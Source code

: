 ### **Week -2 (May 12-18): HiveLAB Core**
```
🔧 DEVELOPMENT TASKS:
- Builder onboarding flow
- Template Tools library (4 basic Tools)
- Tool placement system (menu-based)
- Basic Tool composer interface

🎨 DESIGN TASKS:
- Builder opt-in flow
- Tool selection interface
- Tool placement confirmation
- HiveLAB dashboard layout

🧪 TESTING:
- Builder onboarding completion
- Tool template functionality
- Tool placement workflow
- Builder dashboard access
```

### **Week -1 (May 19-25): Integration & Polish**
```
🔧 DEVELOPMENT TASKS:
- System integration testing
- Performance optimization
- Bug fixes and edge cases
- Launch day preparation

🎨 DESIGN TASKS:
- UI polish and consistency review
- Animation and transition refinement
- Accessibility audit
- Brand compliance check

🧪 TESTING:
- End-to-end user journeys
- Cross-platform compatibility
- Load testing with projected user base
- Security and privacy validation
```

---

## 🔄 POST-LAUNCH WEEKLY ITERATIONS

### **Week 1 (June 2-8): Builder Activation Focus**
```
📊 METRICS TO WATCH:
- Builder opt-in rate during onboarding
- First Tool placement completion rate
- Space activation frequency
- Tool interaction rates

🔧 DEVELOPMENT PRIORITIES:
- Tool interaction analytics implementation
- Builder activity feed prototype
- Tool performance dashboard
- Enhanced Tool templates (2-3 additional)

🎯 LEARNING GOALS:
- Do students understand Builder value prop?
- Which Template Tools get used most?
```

****

Task directions
All of the material is to be retyped verbatim.

Task output
Source code

: ### **Week -2 (May 12-18): HiveLAB Core**
```
🔧 DEVELOPMENT TASKS:
- Builder onboarding flow
- Template Tools library (4 basic Tools)
- Tool placement system (menu-based)
- Basic Tool composer interface

🎨 DESIGN TASKS:
- Builder opt-in flow
- Tool selection interface
- Tool placement confirmation
- HiveLAB dashboard layout

🧪 TESTING:
- Builder onboarding completion
- Tool template functionality
- Tool placement workflow
- Builder dashboard access
```

### **Week -1 (May 19-25): Integration & Polish**
```
🔧 DEVELOPMENT TASKS:
- System integration testing
- Performance optimization
- Bug fixes and edge cases
- Launch day preparation

🎨 DESIGN TASKS:
- UI polish and consistency review
- Animation and transition refinement
- Accessibility audit
- Brand compliance check

🧪 TESTING:
- End-to-end user journeys
- Cross-platform compatibility
- Load testing with projected user base
- Security and privacy validation
```

---

## 🔄 POST-LAUNCH WEEKLY ITERATIONS

### **Week 1 (June 2-8): Builder Activation Focus**
```
📊 METRICS TO WATCH:
- Builder opt-in rate during onboarding
- First Tool placement completion rate
- Space activation frequency
- Tool interaction rates

🔧 DEVELOPMENT PRIORITIES:
- Tool interaction analytics implementation
- Builder activity feed prototype
- Tool performance dashboard
- Enhanced Tool templates (2-3 additional)

🎯 LEARNING GOALS:
- Do students understand Builder value prop?
- Which Template Tools get used most?
```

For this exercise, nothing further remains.